近年では、観光目的の放流イベントや季節ごとの見学ツアーが催されたり、現地を訪れた見学者だけに配られる「ダムカード」が人気を集めるなど、ダム愛好家が増殖している。本書は、愛好家はもちろん、まだダムの魅力に気づいていない人にそのすべてを教えてくれるダムの面白教科書だ。
そもそもダムとは何か。水をせき止める堤体の基礎地盤から天端(堤体の一番上の面)までの高さ=堤高が15メートル以上のものと定められ、15メートル未満は用途によって、堰やため池などと呼ばれる。
日本一の堤高を誇るのは、1963年に竣工した富山県の黒部ダム(186メートル)。建築中に海外のダム決壊事故を受けて構造を修正し、当時の最先端の技術が投入されたという。
一方、総貯水量が一番は、霞ケ浦のそれに匹敵する岐阜県の徳山ダム(6・6億立方メートル=2008年竣工)、また常時満水位の際の貯水池の面積=湛水面積の日本一は北海道の雨竜第一ダム(2373ヘクタール=1943年同)と、各サイズの比較からもダムによってさまざまな特色があることがうかがえる。

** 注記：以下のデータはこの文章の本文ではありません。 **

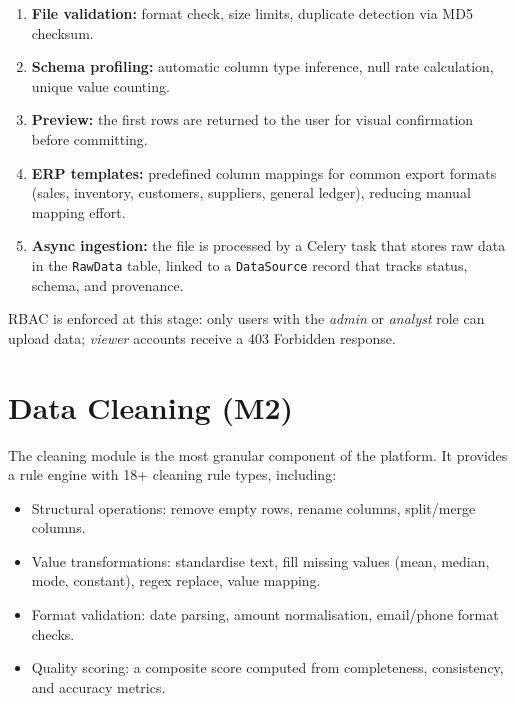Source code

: \begin{enumerate}
  \item \textbf{File validation:} format check, size limits,
        duplicate detection via MD5 checksum.
  \item \textbf{Schema profiling:} automatic column type inference,
        null rate calculation, unique value counting.
  \item \textbf{Preview:} the first rows are returned to the user
        for visual confirmation before committing.
  \item \textbf{ERP templates:} predefined column mappings
        for common export formats (sales, inventory,
        customers, suppliers, general ledger),
        reducing manual mapping effort.
  \item \textbf{Async ingestion:} the file is processed
        by a Celery task that stores raw data
        in the \texttt{RawData} table,
        linked to a \texttt{DataSource} record
        that tracks status, schema, and provenance.
\end{enumerate}

\noindent
RBAC is enforced at this stage:
only users with the \textit{admin} or \textit{analyst}
role can upload data; \textit{viewer} accounts
receive a 403 Forbidden response.


\section{Data Cleaning (M2)}

\noindent
The cleaning module is the most granular
component of the platform.
It provides a rule engine with 18+ cleaning rule types,
including:

\begin{itemize}
  \item Structural operations: remove empty rows,
        rename columns, split/merge columns.
  \item Value transformations: standardise text,
        fill missing values (mean, median, mode, constant),
        regex replace, value mapping.
  \item Format validation: date parsing,
        amount normalisation, email/phone format checks.
  \item Quality scoring: a composite score
        computed from completeness, consistency,
        and accuracy metrics.
\end{itemize}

さらにダムの構造や役割、放流設備、そしてその建設工程などの概要をばっちり学習。
その上で、ダム見学・観光の楽しみ方から、よりカッコよく撮るための撮影のコツやダムが描かれた世界の紙幣や切手、行きたくても行けない幻のダム、そして総貯水量が琵琶湖67個分もあるというアフリカのカリバダムをはじめとする世界の巨大ダムやダムの達人「ダムマイスター制度」など。ありとあらゆる視点からダムについて解説。
この夏は、密を避け、涼を求めてダムに行こう。